The entries that follow must be written out exactly, without any of the pictures they contain.

*Recorded information*
□ □ □ □ □ □ □
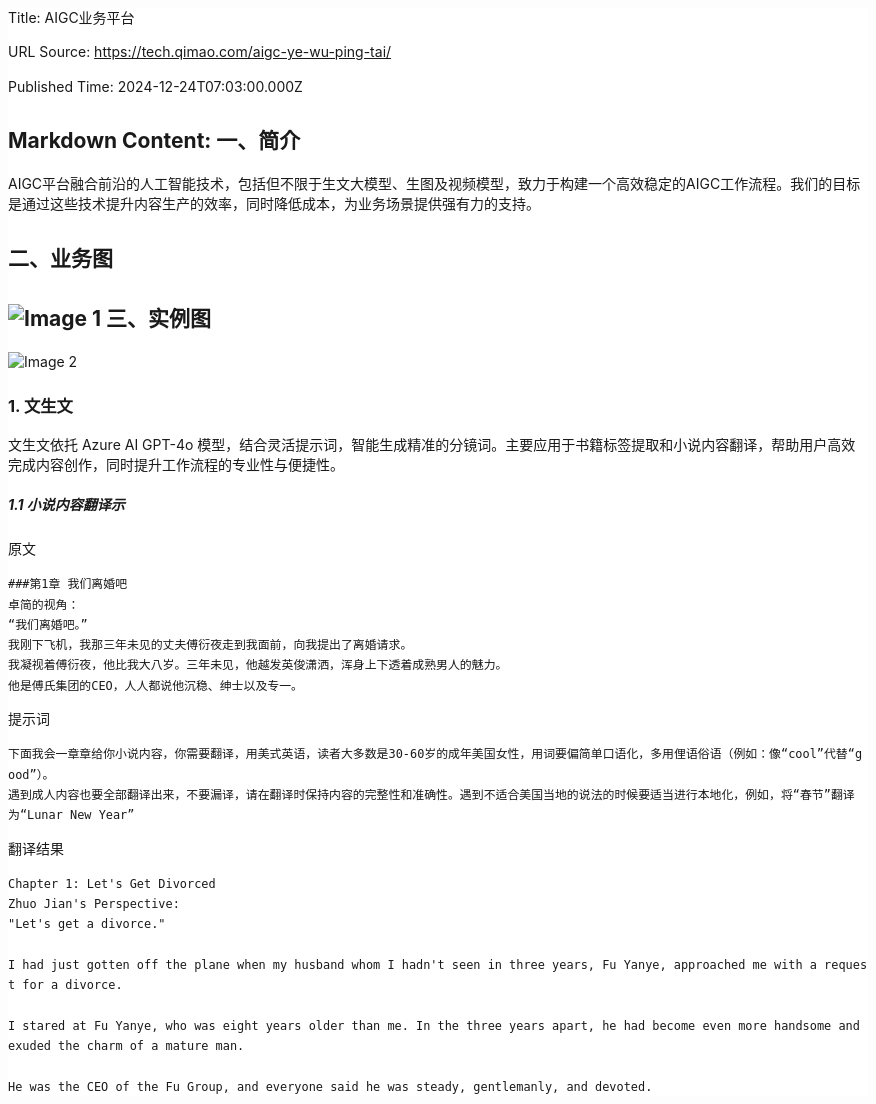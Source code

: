 Title: AIGC业务平台

URL Source: https://tech.qimao.com/aigc-ye-wu-ping-tai/

Published Time: 2024-12-24T07:03:00.000Z

Markdown Content:
一、简介
----

AIGC平台融合前沿的人工智能技术，包括但不限于生文大模型、生图及视频模型，致力于构建一个高效稳定的AIGC工作流程。我们的目标是通过这些技术提升内容生产的效率，同时降低成本，为业务场景提供强有力的支持。

二、业务图
-----

![Image 1](https://tech.qimao.com/content/images/2024/12/--2024-12-23-16.35.16.png)
三、实例图
-----

![Image 2](https://tech.qimao.com/content/images/2024/12/--2024-12-23-16.36.24.png)
### 1. 文生文

文生文依托 Azure AI GPT-4o 模型，结合灵活提示词，智能生成精准的分镜词。主要应用于书籍标签提取和小说内容翻译，帮助用户高效完成内容创作，同时提升工作流程的专业性与便捷性。

##### 1.1 小说内容翻译示

原文

```
###第1章 我们离婚吧
卓简的视角：
“我们离婚吧。”
我刚下飞机，我那三年未见的丈夫傅衍夜走到我面前，向我提出了离婚请求。
我凝视着傅衍夜，他比我大八岁。三年未见，他越发英俊潇洒，浑身上下透着成熟男人的魅力。
他是傅氏集团的CEO，人人都说他沉稳、绅士以及专一。
```

提示词

```
下面我会一章章给你小说内容，你需要翻译，用美式英语，读者大多数是30-60岁的成年美国女性，用词要偏简单口语化，多用俚语俗语（例如：像“cool”代替“good”）。
遇到成人内容也要全部翻译出来，不要漏译，请在翻译时保持内容的完整性和准确性。遇到不适合美国当地的说法的时候要适当进行本地化，例如，将“春节”翻译为“Lunar New Year”
```

翻译结果

```
Chapter 1: Let's Get Divorced
Zhuo Jian's Perspective:
"Let's get a divorce." 

I had just gotten off the plane when my husband whom I hadn't seen in three years, Fu Yanye, approached me with a request for a divorce. 

I stared at Fu Yanye, who was eight years older than me. In the three years apart, he had become even more handsome and exuded the charm of a mature man. 

He was the CEO of the Fu Group, and everyone said he was steady, gentlemanly, and devoted.
```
□ □ □ □ □ □ □
*Result of this task*
Source code

: Title: AIGC业务平台

URL Source: https://tech.qimao.com/aigc-ye-wu-ping-tai/

Published Time: 2024-12-24T07:03:00.000Z

Markdown Content:
一、简介
----

AIGC平台融合前沿的人工智能技术，包括但不限于生文大模型、生图及视频模型，致力于构建一个高效稳定的AIGC工作流程。我们的目标是通过这些技术提升内容生产的效率，同时降低成本，为业务场景提供强有力的支持。

二、业务图
-----

![Image 1](https://tech.qimao.com/content/images/2024/12/--2024-12-23-16.35.16.png)
三、实例图
-----

![Image 2](https://tech.qimao.com/content/images/2024/12/--2024-12-23-16.36.24.png)
### 1. 文生文

文生文依托 Azure AI GPT-4o 模型，结合灵活提示词，智能生成精准的分镜词。主要应用于书籍标签提取和小说内容翻译，帮助用户高效完成内容创作，同时提升工作流程的专业性与便捷性。

##### 1.1 小说内容翻译示

原文

```
###第1章 我们离婚吧
卓简的视角：
“我们离婚吧。”
我刚下飞机，我那三年未见的丈夫傅衍夜走到我面前，向我提出了离婚请求。
我凝视着傅衍夜，他比我大八岁。三年未见，他越发英俊潇洒，浑身上下透着成熟男人的魅力。
他是傅氏集团的CEO，人人都说他沉稳、绅士以及专一。
```

提示词

```
下面我会一章章给你小说内容，你需要翻译，用美式英语，读者大多数是30-60岁的成年美国女性，用词要偏简单口语化，多用俚语俗语（例如：像“cool”代替“good”）。
遇到成人内容也要全部翻译出来，不要漏译，请在翻译时保持内容的完整性和准确性。遇到不适合美国当地的说法的时候要适当进行本地化，例如，将“春节”翻译为“Lunar New Year”
```

翻译结果

```
Chapter 1: Let's Get Divorced
Zhuo Jian's Perspective:
"Let's get a divorce." 

I had just gotten off the plane when my husband whom I hadn't seen in three years, Fu Yanye, approached me with a request for a divorce. 

I stared at Fu Yanye, who was eight years older than me. In the three years apart, he had become even more handsome and exuded the charm of a mature man. 

He was the CEO of the Fu Group, and everyone said he was steady, gentlemanly, and devoted.
```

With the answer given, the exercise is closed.